Como é o seu processo de escrita? Uma vez que você compilou notas suficientes, é difícil começar? Como você se move da pesquisa para a escrita?
Primeiro gostaria de dizer que o que me ensinou a falar e depois a escrever, foi o feminismo. Antes dele eu era uma pessoa que ficava apenas fermentando as coisas dentro de mim (risos), e sofrendo, a maioria das vezes. Me ensinou a necessidade de me expressar como sujeito. E, sim, costumo começar depois que fiz alguma pesquisa/anotações sobre o tema. O que não elimina que à medida do desenvolvimento do texto outras consultas sejam feitas. Mas não sou daquelas que, antes de começar, constroem mapas ou roteiros. Este é um exercício que quero começar a fazer.
Minha escrita, geralmente, se faz em camadas. Textos que vão se sobrepondo, textos que vão se complementando a cada reescritura.
Pra começar o melhor é começar, com qualquer coisa. Sentar e trabalhar. Nem que seja pra depois jogar fora o que foi feito.
Como você lida com as travas da escrita, como a procrastinação, o medo de não corresponder às expectativas e a ansiedade de trabalhar em projetos longos?
Quando não consigo avançar eu paro e vou ler alguma coisa, que pode ter a ver ou não com o que estou escrevendo. Costumo ir caminhar no calçadão da praia, ou cozinhar, lavar as verduras… Ao pensamento, às vezes, é imprescindível a generosidade do tempo.
Dar publicidade a um texto é uma exposição.

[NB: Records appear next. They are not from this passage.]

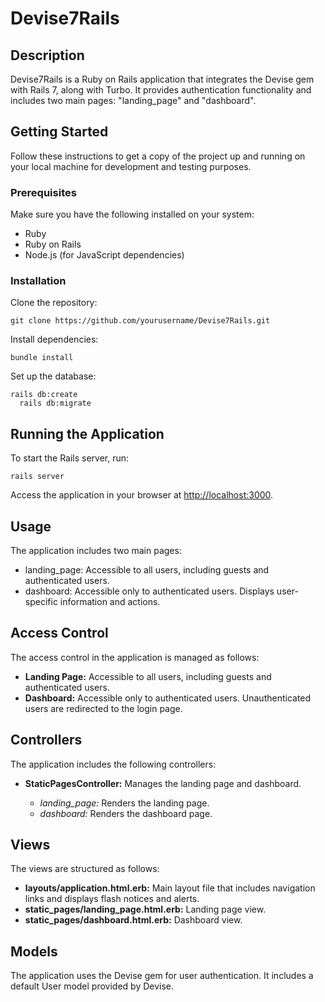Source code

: <html>
  <h1>Devise7Rails</h1>

  <h2>Description</h2>
  <p>Devise7Rails is a Ruby on Rails application that integrates the Devise gem with Rails 7, along with Turbo. It provides authentication functionality and includes two main pages: "landing_page" and "dashboard".</p>

  <h2>Getting Started</h2>
  <p>Follow these instructions to get a copy of the project up and running on your local machine for development and testing purposes.</p>

  <h3>Prerequisites</h3>
  <p>Make sure you have the following installed on your system:</p>
  <ul>
    <li>Ruby</li>
    <li>Ruby on Rails</li>
    <li>Node.js (for JavaScript dependencies)</li>
  </ul>

  <h3>Installation</h3>
  <p>Clone the repository:</p>
  <pre><code>git clone https://github.com/yourusername/Devise7Rails.git</code></pre>
  <p>Install dependencies:</p>
  <pre><code>bundle install</code></pre>
  <p>Set up the database:</p>
  <pre><code>rails db:create
  rails db:migrate</code></pre>

  <h2>Running the Application</h2>
  <p>To start the Rails server, run:</p>
  <pre><code>rails server</code></pre>
  <p>Access the application in your browser at <a href="http://localhost:3000">http://localhost:3000</a>.</p>

  <h2>Usage</h2>
  <p>The application includes two main pages:</p>
  <ul>
    <li>landing_page: Accessible to all users, including guests and authenticated users.</li>
    <li>dashboard: Accessible only to authenticated users. Displays user-specific information and actions.</li>
  </ul>

  <h2>Access Control</h2>
  <p>The access control in the application is managed as follows:</p>
  <ul>
    <li><strong>Landing Page:</strong> Accessible to all users, including guests and authenticated users.</li>
    <li><strong>Dashboard:</strong> Accessible only to authenticated users. Unauthenticated users are redirected to the login page.</li>
  </ul>

  <h2>Controllers</h2>
  <p>The application includes the following controllers:</p>
  <ul>
    <li><strong>StaticPagesController:</strong> Manages the landing page and dashboard.</li>
    <ul>
      <li><em>landing_page:</em> Renders the landing page.</li>
      <li><em>dashboard:</em> Renders the dashboard page.</li>
    </ul>
  </ul>

  <h2>Views</h2>
  <p>The views are structured as follows:</p>
  <ul>
    <li><strong>layouts/application.html.erb:</strong> Main layout file that includes navigation links and displays flash notices and alerts.</li>
    <li><strong>static_pages/landing_page.html.erb:</strong> Landing page view.</li>
    <li><strong>static_pages/dashboard.html.erb:</strong> Dashboard view.</li>
  </ul>

  <h2>Models</h2>
  <p>The application uses the Devise gem for user authentication. It includes a default User model provided by Devise.</p>
</html>
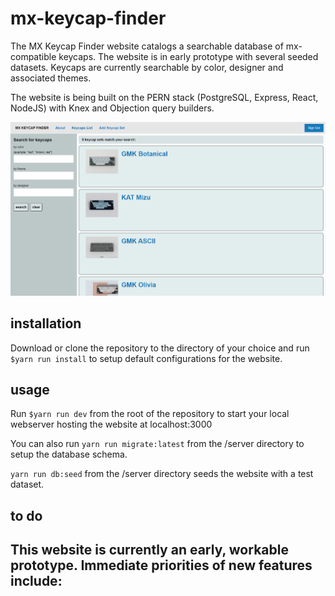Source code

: # mx-keycap-finder
The MX Keycap Finder website catalogs a searchable database of mx-compatible keycaps.
The website is in early prototype with several seeded datasets. Keycaps are currently
searchable by color, designer and associated themes.

The website is being built on the PERN stack (PostgreSQL, Express, React, NodeJS) with
Knex and Objection query builders.

<img src="./preview.PNG" />

## installation
Download or clone the repository to the directory of your choice and run `$yarn run install`
to setup default configurations for the website.

## usage
Run `$yarn run dev` from the root of the repository to start your local webserver hosting
the website at localhost:3000

You can also run `yarn run migrate:latest` from the /server directory to setup the database
schema.

`yarn run db:seed` from the /server directory seeds the website with a test dataset.

## to do
This website is currently an early, workable prototype. Immediate priorities of new features include:
- 

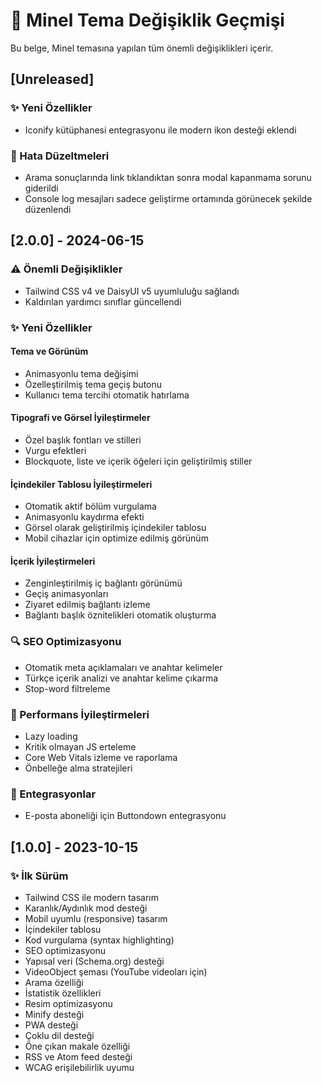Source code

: # 📜 Minel Tema Değişiklik Geçmişi

Bu belge, Minel temasına yapılan tüm önemli değişiklikleri içerir.

## [Unreleased]

### ✨ Yeni Özellikler
- Iconify kütüphanesi entegrasyonu ile modern ikon desteği eklendi

### 🐛 Hata Düzeltmeleri 
- Arama sonuçlarında link tıklandıktan sonra modal kapanmama sorunu giderildi
- Console log mesajları sadece geliştirme ortamında görünecek şekilde düzenlendi

## [2.0.0] - 2024-06-15

### ⚠️ Önemli Değişiklikler
- Tailwind CSS v4 ve DaisyUI v5 uyumluluğu sağlandı
- Kaldırılan yardımcı sınıflar güncellendi

### ✨ Yeni Özellikler

#### Tema ve Görünüm
- Animasyonlu tema değişimi
- Özelleştirilmiş tema geçiş butonu
- Kullanıcı tema tercihi otomatik hatırlama

#### Tipografi ve Görsel İyileştirmeler
- Özel başlık fontları ve stilleri
- Vurgu efektleri
- Blockquote, liste ve içerik öğeleri için geliştirilmiş stiller

#### İçindekiler Tablosu İyileştirmeleri
- Otomatik aktif bölüm vurgulama
- Animasyonlu kaydırma efekti
- Görsel olarak geliştirilmiş içindekiler tablosu
- Mobil cihazlar için optimize edilmiş görünüm

#### İçerik İyileştirmeleri
- Zenginleştirilmiş iç bağlantı görünümü
- Geçiş animasyonları
- Ziyaret edilmiş bağlantı izleme
- Bağlantı başlık öznitelikleri otomatik oluşturma

### 🔍 SEO Optimizasyonu
- Otomatik meta açıklamaları ve anahtar kelimeler
- Türkçe içerik analizi ve anahtar kelime çıkarma
- Stop-word filtreleme

### 🚀 Performans İyileştirmeleri
- Lazy loading
- Kritik olmayan JS erteleme
- Core Web Vitals izleme ve raporlama
- Önbelleğe alma stratejileri

### 🔌 Entegrasyonlar
- E-posta aboneliği için Buttondown entegrasyonu

## [1.0.0] - 2023-10-15

### ✨ İlk Sürüm
- Tailwind CSS ile modern tasarım
- Karanlık/Aydınlık mod desteği
- Mobil uyumlu (responsive) tasarım
- İçindekiler tablosu
- Kod vurgulama (syntax highlighting)
- SEO optimizasyonu
- Yapısal veri (Schema.org) desteği
- VideoObject şeması (YouTube videoları için)
- Arama özelliği
- İstatistik özellikleri
- Resim optimizasyonu
- Minify desteği
- PWA desteği
- Çoklu dil desteği
- Öne çıkan makale özelliği
- RSS ve Atom feed desteği
- WCAG erişilebilirlik uyumu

Tenho sempre a certeza de que não vou corresponder às expectativas, principalmente às minhas (risos), que são muito exigentes. Mas já me convenci de que isto não pode se transformar em um impedimento. Aprender a escrever é um processo, o meu ainda tem muito a amadurecer, mas acredito que é escrevendo cada vez mais que vou conseguir avançar. Ser rigorosa consigo mesmo é importante, mas é preciso aprender a gostar e a cuidar do que a gente é, respeitar o que a gente pode a cada momento da vida, senão as coisas se inviabilizam. Eu penso que é isso que ajuda a ir em frente. E não ficar o tempo todo em busca de um ideal que pode, pelo menos no meu caso, travar/inibir. Humildade é bom: saber que mesmo do tamanho que a gente é, a gente tem o direito de existir e se expressar.
Tenho tendência à procrastinação e, cada vez mais, a contrariá-la. Nem sempre sou condescendente comigo mesma. É preciso diferenciar, no entanto, o que é procrastinação, daquele tempo que nos é necessário para continuar.
Quando estava escrevendo a minha dissertação de mestrado, deixei de nadar – o que é uma coisa que eu gosto muito de fazer- porque pensei que ia perder muito tempo saindo de casa para ir ao clube. Ledo engano. Isso só fez aumentar a minha ansiedade e bloquear a escrita.
Em tempo: minha dissertação está sendo publicada pela Editora Annablume, agora em 2019. Escrevê-la me ensinou algumas coisas importantes sobre o processo de elaboração de textos de fôlego. Aprendi errando, mas também compreendendo que cada pessoa deve encontrar o seu método.
Quantas vezes você revisa seus textos antes de sentir que eles estão prontos? Você mostra seus trabalhos para outras pessoas antes de publicá-los?
Muitas vezes. Geralmente só paro quando chega a hora de publicar ou de enviar para uma revisão formalizada, quando é o caso. Acho que os meus textos são assim: sempre podem ficar melhores, sempre podem ser acrescidos de algo novo. Por isso chega o momento em que é preciso colocar o ponto final, ainda que não se esteja satisfeito/a.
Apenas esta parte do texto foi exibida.